# AMD's Radeon HD 6450: UVD3 Meets The HTPC



## Jaskanwar Singh (Apr 7, 2011)

its launched today.

AMD's Radeon HD 6450: UVD3 Meets The HTPC - AnandTech :: Your Source for Hardware Analysis and News

*img15.imageshack.us/img15/5627/6450.jpg
*img825.imageshack.us/img825/4972/caicosarchitecturediagr.png


----------



## Gaurav Bhattacharjee (Apr 7, 2011)

price range?? around 4-5k??

According to USD price base in your posted link, it should hardly exceed 2.2k max...but the state of things here...


----------



## vickybat (Apr 7, 2011)

Great htpc card. Powerful enough to apply video filters and get a smooth hd playback.


----------



## rajan1311 (Apr 8, 2011)

Gaurav Bhattacharjee said:


> price range?? around 4-5k??
> 
> According to USD price base in your posted link, it should hardly exceed 2.2k max...but the state of things here...

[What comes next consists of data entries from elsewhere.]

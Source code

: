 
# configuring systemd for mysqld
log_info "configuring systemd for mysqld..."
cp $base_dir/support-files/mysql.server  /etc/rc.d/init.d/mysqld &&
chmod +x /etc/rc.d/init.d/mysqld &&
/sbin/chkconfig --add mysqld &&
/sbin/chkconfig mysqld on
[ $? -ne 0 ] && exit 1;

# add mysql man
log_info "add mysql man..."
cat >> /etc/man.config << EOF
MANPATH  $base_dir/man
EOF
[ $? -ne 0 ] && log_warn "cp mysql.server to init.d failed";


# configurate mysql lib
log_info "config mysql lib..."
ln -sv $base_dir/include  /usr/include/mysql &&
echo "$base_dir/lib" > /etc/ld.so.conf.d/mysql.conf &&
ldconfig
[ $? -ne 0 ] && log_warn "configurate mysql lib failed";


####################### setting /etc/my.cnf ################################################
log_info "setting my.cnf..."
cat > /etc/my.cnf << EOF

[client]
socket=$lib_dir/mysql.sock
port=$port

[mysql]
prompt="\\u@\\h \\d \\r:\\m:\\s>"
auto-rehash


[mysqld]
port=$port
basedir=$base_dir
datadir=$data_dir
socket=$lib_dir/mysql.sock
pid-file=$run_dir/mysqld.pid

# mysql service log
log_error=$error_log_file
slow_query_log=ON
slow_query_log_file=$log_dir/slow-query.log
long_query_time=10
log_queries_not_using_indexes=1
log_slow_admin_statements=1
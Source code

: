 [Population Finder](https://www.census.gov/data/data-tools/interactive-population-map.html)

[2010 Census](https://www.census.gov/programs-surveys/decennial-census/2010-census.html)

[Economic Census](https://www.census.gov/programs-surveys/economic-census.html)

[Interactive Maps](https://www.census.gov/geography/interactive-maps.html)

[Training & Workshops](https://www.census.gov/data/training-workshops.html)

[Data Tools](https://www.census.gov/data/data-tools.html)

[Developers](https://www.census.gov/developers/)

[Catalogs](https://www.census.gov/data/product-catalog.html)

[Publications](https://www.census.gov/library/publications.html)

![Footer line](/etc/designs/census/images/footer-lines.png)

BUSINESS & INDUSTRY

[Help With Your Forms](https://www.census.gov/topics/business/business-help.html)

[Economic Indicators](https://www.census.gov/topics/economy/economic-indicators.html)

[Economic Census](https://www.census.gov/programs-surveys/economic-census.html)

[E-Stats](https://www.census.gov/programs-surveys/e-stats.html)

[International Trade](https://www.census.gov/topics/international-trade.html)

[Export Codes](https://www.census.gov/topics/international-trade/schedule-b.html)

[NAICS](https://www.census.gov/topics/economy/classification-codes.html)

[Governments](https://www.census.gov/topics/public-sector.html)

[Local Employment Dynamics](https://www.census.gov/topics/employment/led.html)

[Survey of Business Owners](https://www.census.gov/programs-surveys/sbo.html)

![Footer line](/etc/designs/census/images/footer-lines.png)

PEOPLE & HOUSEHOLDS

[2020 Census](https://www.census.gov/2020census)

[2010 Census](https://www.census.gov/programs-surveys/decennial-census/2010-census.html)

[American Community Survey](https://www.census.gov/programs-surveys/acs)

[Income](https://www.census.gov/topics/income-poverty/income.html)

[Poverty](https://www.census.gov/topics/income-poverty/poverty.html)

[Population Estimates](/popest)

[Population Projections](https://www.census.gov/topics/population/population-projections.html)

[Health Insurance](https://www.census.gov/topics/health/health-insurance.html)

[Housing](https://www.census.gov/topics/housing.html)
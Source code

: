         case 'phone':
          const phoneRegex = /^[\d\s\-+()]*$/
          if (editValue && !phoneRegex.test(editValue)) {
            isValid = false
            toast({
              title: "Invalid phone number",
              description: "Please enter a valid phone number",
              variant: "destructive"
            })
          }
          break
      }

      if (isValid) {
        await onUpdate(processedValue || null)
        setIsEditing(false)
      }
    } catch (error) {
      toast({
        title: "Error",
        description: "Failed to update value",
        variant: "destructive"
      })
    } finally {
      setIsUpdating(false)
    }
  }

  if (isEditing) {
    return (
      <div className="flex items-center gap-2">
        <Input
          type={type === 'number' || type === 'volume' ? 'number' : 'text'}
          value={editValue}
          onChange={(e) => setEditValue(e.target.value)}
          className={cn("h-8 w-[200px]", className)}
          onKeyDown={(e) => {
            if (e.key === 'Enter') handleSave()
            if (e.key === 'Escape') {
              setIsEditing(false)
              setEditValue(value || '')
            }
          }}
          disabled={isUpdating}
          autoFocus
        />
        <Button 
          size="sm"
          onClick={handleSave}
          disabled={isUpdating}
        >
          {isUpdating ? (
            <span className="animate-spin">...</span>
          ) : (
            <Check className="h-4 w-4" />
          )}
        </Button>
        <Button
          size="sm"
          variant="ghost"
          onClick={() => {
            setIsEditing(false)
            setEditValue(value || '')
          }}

around 3k i guess.....Rs60/$ generally works out for indian prices...


----------



## Joker (Apr 8, 2011)

nice htpc card.


----------



## coderunknown (Apr 8, 2011)

Htpc card that can run some games.


----------



## topgear (Apr 17, 2011)

Adiós HD5450 - here we got a great HTPC card but HD550 from AMD will give it some competition for sure


----------